The doors on the train opened and for some reason at that point I found I had the strength I didn’t think I possessed before, and I stood up without saying a single word and walked far away into a different carriage and was shortly sitting next to someone else.
When the train arrived at my stop, I made sure that this man hadn’t seen I had got off. I then waited at the station, until I was sure he was nowhere to be seen, then walked briskly back to my house.
On a dark December Sunday, a few years ago, I parked my car next to the park in West London adjacent to my flat. Carrying my weekend bag, as well as two large wrapped presents I’d been given, I walked towards my flat, taking the shortcut away from the high Street, along a small street flanked by tall mansion blocks. Ahead of me, a group of teenage boys was approaching.
The group walked past me without any incident, and I breathed a sigh of relief, and continued walking briskly towards my flat. Very quickly, I was surrounded by them, and one punched the side of my head, and I fell to the ground.
“Is that a 360?” one of them asked me.
I was on the ground, having been punched hard to the side of my face. I knew that the box did not contain an Xbox 360 games console, it was actually a chocolate fountain, so I simply let them take it off me.

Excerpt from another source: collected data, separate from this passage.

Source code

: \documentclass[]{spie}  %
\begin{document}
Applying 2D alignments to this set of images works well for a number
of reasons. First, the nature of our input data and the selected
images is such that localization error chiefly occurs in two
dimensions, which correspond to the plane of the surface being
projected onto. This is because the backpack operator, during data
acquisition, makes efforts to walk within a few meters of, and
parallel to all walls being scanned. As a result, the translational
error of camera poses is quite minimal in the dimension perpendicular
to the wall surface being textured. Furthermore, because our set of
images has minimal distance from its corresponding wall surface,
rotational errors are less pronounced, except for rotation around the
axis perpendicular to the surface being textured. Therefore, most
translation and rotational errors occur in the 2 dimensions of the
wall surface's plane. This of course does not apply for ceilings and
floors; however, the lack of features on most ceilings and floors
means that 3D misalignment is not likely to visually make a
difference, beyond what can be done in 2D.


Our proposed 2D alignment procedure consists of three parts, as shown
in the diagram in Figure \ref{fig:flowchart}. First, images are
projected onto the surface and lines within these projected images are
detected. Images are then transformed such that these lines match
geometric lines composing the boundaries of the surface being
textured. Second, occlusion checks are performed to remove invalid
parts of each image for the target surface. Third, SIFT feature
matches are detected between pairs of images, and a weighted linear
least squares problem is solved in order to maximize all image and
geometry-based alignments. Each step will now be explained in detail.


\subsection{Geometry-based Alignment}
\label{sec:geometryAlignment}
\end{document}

My head really hurt, as they crowded around me, and one of them tried to take my weekend bag off me. I almost let them do this, until I realised that since it was December, and contained my diary, it would have an entire almost 12 months worth of my daily journal writings. They also tried to get my mobile phone and wallet from my pockets and somehow, while holding onto the strap of my weekend bag, laying on the ground, I used my elbows to prevent them from taking anything from my pockets.
Obviously content with what they’d got from me, the boys soon disappeared, leaving just one standing nearby as I stood up. I ran to the front door of my flat, and while there he stood and shouted for me to give him my phone. I refused and scrabbled for my keys, and was soon inside the entrance hall of my block of flats, where I phoned my boyfriend, and told him what had happened.
He immediately asked why I was calling him, and told me to ring the police. Long story short, the police drove me around the area and we found the group of young boys, and the case went to court. I was given what is known as “special measures” where there was a screen between myself and the defendants while in court, because I didn’t want them to see me. Even though these young lads were probably no more than 17 years old, it took me a very long time to be able to walk along that street again, even during the day. Immediately afterwards I wanted to leave the flat, leave London completely because I didn’t feel safe at all. And even now, I still choose carefully where I walk alone at night.
At the time I blamed myself for walking in the shortcut and carrying so many things that late at night. The policeman dealing with my case explained it wasn’t my fault and I should be able to walk where and when I wanted. It was the muggers’ faults not mine. It took me a long time to come to this conclusion myself.
Both of these incidents, although traumatic, could have been much worse. And even writing this now, it has brought back the memories of them very strongly. So is it any wonder that when somebody is subject to much more serious trauma, and over a longer period of time than the two incidents I’ve just described, that when they are faced with the person who did it to them, they react so strongly?
And also is it any wonder that somebody may want to discuss these traumas with a view to healing themselves?
Our pasts affect who we are now. And although it’s good to keep calm and carry on, it’s also sometimes healthy and right to heal old wounds we’ve been carrying for a long time.
As an author I’m interested in backstory, emotional wounds, past traumas, previous incidents and how they shape characters. Because just like people in real life, characters are much more than what we see of them today.